BEGIN

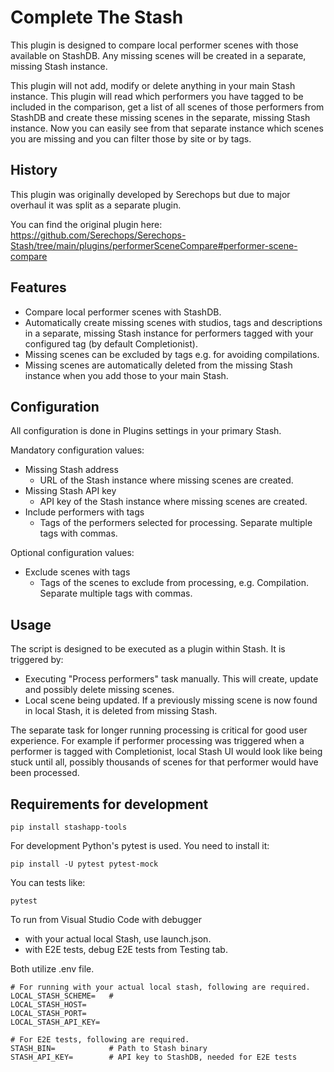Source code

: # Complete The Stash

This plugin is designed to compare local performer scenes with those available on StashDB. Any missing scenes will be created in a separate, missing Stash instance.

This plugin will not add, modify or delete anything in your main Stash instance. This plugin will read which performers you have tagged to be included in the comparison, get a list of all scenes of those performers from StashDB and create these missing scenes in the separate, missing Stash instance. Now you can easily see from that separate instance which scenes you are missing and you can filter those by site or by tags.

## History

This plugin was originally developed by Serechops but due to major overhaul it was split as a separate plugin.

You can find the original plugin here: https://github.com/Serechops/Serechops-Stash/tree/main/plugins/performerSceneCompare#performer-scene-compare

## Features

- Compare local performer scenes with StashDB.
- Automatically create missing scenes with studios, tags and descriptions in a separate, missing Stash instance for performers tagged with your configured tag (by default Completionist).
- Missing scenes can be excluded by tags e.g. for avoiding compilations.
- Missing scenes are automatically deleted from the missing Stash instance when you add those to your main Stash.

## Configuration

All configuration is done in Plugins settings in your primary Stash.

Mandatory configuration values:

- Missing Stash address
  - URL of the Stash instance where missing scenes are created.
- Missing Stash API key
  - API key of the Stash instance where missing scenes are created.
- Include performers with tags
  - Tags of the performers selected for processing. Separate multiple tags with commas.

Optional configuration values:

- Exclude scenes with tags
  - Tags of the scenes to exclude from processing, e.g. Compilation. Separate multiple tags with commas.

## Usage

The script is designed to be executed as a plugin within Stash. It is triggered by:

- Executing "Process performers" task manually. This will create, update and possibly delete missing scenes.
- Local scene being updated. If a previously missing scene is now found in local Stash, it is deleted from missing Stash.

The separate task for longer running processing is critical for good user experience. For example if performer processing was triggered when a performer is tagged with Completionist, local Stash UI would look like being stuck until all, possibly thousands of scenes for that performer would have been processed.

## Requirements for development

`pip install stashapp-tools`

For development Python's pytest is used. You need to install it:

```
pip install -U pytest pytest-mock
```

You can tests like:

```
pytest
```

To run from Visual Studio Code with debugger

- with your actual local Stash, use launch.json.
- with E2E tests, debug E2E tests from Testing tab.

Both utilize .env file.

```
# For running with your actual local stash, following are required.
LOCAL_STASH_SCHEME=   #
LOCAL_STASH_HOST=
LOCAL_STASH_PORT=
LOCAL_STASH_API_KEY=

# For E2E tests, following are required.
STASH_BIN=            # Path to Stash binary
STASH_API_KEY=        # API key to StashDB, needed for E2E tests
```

END
BEGIN

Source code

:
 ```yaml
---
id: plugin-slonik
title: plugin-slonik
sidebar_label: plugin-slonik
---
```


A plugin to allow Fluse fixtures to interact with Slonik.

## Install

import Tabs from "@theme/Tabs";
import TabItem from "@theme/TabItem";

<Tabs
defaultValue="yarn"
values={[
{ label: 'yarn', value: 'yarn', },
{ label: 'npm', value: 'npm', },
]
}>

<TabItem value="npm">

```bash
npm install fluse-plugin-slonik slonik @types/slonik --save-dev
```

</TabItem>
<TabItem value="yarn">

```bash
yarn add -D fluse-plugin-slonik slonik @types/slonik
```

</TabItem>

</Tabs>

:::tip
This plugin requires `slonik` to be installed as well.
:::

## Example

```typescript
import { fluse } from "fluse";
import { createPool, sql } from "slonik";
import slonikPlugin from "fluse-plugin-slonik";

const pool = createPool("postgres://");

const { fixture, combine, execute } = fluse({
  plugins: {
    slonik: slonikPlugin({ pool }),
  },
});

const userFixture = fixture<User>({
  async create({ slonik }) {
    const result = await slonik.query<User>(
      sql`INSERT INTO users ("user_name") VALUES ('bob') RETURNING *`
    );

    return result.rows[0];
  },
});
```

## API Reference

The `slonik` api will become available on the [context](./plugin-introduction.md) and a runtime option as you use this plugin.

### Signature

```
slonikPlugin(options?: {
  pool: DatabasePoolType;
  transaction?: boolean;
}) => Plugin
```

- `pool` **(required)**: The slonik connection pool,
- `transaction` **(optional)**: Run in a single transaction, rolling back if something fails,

END

#### [Task objective]
Please report how many lines of the listing contain the word "theme", and include nothing beyond that number.

#### [Answer box]
2